C’est ce que fait la Samaritaine : tout à coup, il n’est plus question d’eau : « Où faut-il adorer Dieu ? À Jérusalem ou ici ? » Et puis, à la réponse de Jésus, elle proclame son espérance dans le Messie. Et Jésus : « Moi qui te parle, je le suis ».
Oh ! Comme nous aimerions entendre cette douce réponse : « Tu crèves de soif, tu crèves de ces blessures que tu t’es infligées toi-même en agissant mal ; c’est moi, me voici, je viens te guérir »

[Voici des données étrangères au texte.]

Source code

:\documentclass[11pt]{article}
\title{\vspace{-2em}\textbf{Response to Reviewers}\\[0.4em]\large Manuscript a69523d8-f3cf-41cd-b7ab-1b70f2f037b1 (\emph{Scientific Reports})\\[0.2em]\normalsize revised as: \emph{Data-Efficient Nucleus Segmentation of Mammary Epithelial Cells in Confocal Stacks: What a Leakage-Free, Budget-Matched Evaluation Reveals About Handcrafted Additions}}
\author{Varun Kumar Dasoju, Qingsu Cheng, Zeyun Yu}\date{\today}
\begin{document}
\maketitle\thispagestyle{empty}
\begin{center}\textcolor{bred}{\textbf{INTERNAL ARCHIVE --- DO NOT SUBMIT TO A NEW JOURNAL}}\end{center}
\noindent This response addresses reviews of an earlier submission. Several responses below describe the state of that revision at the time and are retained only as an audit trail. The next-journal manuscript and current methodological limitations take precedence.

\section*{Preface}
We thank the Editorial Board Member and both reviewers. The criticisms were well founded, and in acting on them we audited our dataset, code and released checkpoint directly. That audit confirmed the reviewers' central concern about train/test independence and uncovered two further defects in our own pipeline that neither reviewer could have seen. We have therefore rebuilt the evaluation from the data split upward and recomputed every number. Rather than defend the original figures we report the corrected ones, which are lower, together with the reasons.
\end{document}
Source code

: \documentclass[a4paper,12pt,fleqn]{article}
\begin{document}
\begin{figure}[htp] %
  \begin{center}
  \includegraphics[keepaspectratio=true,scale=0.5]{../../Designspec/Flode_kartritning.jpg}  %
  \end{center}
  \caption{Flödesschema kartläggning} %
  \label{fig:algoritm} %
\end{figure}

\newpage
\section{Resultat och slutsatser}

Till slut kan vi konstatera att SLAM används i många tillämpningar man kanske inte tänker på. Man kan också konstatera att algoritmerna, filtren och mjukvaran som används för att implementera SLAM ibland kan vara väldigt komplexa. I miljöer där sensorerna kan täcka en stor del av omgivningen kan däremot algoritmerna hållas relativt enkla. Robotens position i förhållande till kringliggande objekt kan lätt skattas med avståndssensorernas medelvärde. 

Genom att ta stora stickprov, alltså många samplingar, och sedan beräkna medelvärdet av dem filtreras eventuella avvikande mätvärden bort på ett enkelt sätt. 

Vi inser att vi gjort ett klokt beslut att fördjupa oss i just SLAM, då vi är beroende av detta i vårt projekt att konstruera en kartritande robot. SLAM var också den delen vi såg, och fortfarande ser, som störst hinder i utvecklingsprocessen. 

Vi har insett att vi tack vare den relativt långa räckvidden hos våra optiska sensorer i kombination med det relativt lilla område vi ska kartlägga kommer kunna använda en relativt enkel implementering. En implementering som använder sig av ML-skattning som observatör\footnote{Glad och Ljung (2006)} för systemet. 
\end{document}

La Samaritaine lâche tout : elle court à la ville, laissant là sa cruche inutile, et que dit-elle ? « Venez voir un homme qui m’a dit tout ce que j’ai fait. Ne serait-il pas le Messie ? »
De son cœur brisé, au contact de l’amour brûlant et exigeant du Messie, se met à couler une source d’eau jaillissante en vie éternelle, pour elle et pour ceux qui l’entourent. C’est ce que dit saint Paul : « l’amour de Dieu a été répandu dans nos cœurs par l’Esprit Saint qui nous a été donné » !

Recherche d’une eau matérielle pour étancher, pour quelques instants, une soif matérielle.
Contact avec l’amour de Dieu, découverte d’un mal bien plus profond, cœur brisé.
Jaillissement de vie éternelle, et jaillissement contagieux.
Et moi ? Aujourd’hui, dans ma vie ? Quelle part de ténèbres dans mon cœur le Seigneur veut-il me révéler pour m’en libérer ? Me laisserai-je briser le cœur ?
Approchons-nous de l’autel, où le cœur brisé du Christ, laissant couler le sang et l’eau, étanche notre soif et nous donne d’être, à notre tour, source d’eau jaillissante pour la vie éternelle.